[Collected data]

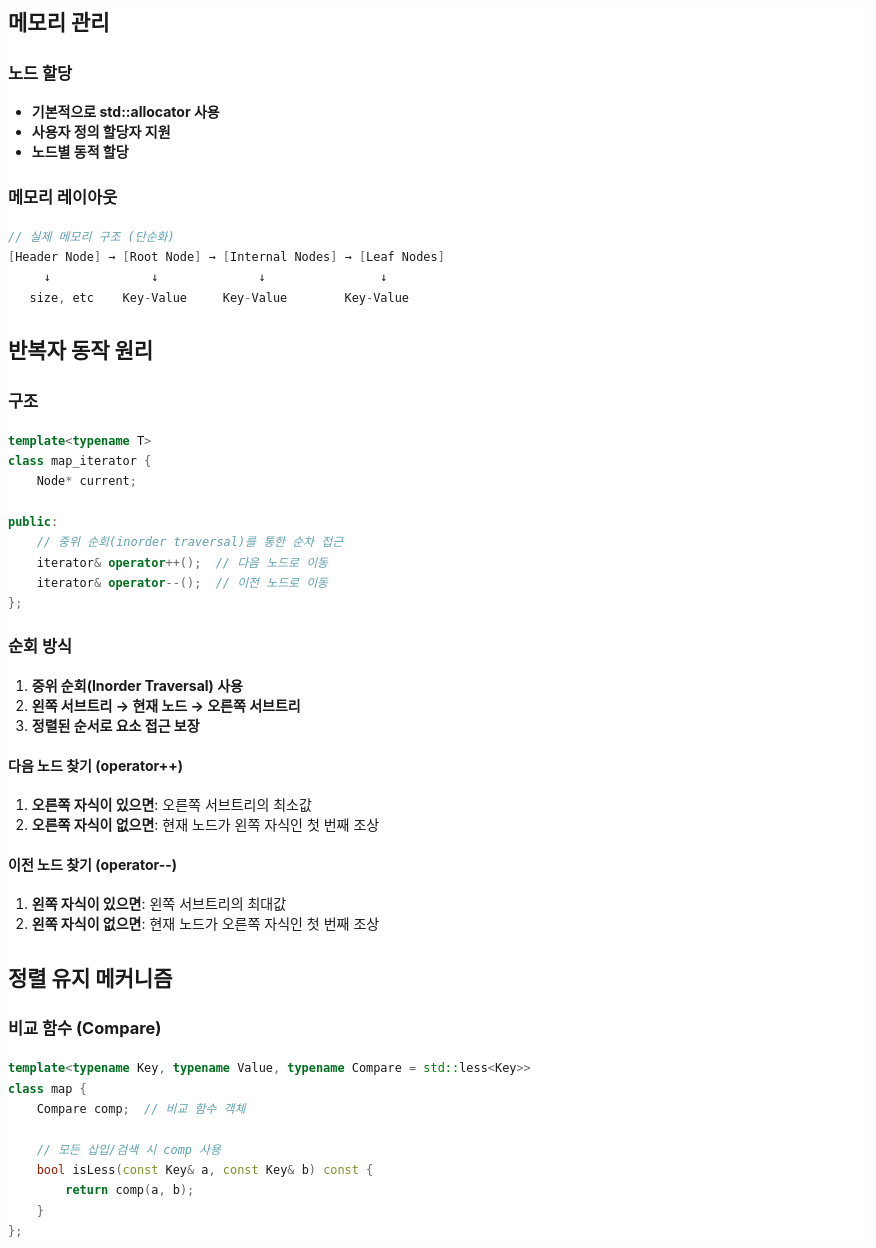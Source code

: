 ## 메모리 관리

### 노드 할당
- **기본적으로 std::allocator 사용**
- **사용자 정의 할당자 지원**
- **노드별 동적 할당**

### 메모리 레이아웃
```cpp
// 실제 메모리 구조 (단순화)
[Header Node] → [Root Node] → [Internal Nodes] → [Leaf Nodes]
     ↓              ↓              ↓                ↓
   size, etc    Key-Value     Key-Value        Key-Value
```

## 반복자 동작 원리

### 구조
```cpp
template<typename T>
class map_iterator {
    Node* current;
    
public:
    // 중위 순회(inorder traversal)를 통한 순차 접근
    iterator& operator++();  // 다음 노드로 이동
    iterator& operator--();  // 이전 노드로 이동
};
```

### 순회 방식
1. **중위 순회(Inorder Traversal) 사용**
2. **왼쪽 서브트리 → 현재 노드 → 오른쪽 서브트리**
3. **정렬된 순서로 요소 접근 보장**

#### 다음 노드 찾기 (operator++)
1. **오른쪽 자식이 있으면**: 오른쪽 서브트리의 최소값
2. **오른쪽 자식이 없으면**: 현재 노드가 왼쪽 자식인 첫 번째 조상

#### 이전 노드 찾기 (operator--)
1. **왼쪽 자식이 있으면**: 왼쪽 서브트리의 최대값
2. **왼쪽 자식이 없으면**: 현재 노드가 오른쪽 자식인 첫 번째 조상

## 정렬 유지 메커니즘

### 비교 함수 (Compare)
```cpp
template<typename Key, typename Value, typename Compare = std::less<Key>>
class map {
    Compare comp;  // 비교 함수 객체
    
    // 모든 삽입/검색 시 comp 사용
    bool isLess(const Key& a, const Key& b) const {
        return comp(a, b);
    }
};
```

...

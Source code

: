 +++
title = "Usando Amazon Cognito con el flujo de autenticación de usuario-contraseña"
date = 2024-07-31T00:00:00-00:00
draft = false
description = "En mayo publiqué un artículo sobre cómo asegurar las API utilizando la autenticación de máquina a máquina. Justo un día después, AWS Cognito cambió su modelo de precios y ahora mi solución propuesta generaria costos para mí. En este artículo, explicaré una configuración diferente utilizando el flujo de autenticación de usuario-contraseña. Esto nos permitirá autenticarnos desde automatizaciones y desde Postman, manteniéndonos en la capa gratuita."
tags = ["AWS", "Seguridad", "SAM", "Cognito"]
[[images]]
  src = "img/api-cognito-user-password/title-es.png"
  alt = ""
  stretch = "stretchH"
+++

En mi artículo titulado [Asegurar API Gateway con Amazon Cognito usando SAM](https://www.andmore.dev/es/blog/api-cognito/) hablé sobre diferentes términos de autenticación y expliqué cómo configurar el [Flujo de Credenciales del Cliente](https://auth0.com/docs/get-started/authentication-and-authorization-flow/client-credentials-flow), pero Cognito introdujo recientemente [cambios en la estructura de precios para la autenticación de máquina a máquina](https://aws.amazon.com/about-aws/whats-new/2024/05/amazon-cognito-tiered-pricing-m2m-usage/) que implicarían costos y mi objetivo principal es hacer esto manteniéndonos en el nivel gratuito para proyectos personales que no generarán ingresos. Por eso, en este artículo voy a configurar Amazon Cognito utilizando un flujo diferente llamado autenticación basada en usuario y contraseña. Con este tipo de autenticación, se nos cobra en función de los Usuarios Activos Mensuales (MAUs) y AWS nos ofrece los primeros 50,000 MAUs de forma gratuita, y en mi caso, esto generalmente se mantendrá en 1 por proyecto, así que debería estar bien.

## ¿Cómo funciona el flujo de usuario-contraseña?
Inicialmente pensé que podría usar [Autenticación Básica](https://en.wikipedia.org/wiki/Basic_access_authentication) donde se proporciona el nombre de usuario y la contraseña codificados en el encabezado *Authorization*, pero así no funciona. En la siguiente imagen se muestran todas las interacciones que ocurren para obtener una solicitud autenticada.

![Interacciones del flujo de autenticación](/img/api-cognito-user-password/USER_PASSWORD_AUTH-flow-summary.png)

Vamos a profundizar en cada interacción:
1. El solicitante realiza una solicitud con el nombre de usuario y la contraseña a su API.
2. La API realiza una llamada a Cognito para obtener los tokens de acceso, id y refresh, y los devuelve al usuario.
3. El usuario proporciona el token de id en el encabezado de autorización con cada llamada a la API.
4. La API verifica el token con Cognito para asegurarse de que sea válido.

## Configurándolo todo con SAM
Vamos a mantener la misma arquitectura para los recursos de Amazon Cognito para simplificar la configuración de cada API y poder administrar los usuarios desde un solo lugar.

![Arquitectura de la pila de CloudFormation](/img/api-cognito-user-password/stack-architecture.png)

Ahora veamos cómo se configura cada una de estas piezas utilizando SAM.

> [What to produce] Scan the records above. Return every line with "user" in it.

> [Exercise solution]
  src = "img/api-cognito-user-password/title-es.png"
![Interacciones del flujo de autenticación](/img/api-cognito-user-password/USER_PASSWORD_AUTH-flow-summary.png)
![Arquitectura de la pila de CloudFormation](/img/api-cognito-user-password/stack-architecture.png)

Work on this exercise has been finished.